**Exercise aim**
From the records below, please return each line that holds the word "minha".

**Data section**
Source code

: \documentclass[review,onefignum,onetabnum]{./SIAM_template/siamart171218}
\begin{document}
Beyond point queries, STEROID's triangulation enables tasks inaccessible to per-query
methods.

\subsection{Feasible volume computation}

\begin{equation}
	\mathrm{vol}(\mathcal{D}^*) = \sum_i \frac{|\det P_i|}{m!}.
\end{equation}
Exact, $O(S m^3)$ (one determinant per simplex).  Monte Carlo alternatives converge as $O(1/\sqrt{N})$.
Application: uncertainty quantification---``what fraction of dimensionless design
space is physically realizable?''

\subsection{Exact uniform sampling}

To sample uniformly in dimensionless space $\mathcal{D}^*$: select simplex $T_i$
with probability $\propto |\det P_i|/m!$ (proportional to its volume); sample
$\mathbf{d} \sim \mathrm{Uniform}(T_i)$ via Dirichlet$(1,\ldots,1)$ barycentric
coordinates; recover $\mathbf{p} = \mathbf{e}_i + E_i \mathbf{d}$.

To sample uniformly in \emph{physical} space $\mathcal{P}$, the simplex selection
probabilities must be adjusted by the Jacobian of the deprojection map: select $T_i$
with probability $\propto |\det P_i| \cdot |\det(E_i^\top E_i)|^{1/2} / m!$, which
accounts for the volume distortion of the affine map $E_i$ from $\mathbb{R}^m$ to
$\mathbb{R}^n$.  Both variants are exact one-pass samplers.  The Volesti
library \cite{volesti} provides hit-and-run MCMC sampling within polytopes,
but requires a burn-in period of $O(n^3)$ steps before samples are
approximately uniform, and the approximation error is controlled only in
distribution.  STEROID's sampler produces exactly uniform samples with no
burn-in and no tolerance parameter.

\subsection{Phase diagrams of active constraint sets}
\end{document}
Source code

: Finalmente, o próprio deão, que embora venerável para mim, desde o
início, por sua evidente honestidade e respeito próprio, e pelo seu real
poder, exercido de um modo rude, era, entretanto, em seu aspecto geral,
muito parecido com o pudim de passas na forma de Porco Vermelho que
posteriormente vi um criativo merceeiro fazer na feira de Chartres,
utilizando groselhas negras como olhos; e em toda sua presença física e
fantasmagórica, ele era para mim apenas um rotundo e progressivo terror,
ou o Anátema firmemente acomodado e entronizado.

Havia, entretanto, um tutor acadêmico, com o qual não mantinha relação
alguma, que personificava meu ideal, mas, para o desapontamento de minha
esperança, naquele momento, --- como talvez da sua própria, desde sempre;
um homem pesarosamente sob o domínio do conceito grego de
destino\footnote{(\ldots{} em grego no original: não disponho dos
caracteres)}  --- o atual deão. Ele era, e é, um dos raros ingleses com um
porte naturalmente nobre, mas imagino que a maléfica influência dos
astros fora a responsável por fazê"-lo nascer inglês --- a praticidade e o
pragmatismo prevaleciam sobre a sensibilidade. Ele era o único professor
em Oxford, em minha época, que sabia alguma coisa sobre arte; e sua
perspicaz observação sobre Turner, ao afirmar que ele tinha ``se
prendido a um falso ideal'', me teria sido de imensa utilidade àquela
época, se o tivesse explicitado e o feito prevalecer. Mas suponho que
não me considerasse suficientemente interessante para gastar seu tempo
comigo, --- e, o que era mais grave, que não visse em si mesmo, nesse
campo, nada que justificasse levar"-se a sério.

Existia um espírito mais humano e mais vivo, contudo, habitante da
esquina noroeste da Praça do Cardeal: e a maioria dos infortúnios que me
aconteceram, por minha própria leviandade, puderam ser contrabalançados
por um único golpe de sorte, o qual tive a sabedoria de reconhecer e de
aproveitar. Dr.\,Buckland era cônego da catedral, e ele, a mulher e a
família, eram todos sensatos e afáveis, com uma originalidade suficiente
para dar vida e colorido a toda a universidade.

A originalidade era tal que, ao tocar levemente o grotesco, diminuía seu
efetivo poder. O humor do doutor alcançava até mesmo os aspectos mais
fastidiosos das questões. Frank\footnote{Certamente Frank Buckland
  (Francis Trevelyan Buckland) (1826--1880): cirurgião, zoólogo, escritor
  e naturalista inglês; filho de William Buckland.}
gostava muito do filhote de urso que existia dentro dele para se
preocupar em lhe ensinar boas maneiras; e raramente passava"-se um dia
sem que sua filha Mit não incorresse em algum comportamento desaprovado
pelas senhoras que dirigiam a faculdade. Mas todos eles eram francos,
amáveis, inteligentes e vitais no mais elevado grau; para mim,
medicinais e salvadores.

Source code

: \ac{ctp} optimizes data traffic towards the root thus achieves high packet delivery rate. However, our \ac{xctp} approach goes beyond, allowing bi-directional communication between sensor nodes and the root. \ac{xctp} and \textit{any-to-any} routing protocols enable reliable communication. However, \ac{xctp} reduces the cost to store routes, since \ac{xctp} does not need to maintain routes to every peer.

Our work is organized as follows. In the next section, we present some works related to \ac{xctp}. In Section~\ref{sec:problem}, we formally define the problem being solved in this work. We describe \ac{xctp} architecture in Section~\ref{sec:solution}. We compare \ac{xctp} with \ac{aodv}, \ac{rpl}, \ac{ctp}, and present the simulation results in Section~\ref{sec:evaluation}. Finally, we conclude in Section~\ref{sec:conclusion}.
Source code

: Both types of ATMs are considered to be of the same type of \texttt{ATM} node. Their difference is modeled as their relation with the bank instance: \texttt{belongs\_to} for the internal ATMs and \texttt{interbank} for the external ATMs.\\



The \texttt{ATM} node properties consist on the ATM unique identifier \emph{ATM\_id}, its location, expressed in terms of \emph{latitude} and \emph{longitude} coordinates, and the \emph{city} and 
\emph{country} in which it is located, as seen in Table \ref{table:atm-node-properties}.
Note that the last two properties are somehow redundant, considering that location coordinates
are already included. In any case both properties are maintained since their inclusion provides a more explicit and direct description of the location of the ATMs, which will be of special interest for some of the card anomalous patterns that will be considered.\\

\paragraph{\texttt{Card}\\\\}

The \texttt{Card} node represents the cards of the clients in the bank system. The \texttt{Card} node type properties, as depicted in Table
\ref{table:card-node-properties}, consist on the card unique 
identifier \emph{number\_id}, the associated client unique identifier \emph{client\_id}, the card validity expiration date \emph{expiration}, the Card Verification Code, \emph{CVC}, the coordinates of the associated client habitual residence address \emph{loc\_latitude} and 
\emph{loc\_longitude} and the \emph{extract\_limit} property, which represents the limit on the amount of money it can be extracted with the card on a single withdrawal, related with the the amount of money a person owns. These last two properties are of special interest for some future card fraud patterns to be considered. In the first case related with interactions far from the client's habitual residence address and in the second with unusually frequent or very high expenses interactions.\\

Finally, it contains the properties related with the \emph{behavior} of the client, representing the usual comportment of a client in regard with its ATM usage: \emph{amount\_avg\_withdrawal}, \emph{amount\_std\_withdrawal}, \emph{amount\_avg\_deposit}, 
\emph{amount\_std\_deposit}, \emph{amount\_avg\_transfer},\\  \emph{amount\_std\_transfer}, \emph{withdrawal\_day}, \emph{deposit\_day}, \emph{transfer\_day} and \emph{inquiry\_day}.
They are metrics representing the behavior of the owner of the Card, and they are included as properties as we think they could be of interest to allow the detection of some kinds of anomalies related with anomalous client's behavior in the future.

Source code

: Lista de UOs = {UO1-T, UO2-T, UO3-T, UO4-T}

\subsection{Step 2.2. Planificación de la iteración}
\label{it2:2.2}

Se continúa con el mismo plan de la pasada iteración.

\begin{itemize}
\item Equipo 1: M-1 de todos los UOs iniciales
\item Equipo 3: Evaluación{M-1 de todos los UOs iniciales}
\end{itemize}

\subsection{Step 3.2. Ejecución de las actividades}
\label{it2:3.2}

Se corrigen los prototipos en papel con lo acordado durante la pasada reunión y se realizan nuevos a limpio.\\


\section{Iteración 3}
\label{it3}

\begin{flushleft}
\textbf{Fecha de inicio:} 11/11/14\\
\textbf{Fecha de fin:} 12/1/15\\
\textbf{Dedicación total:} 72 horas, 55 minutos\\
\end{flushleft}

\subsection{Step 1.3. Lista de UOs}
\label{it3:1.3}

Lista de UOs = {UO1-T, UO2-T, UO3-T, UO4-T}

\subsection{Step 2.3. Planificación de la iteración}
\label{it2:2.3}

**Expected answer**
alguma, que personificava meu ideal, mas, para o desapontamento de minha
em Oxford, em minha época, que sabia alguma coisa sobre arte; e sua
aconteceram, por minha própria leviandade, puderam ser contrabalançados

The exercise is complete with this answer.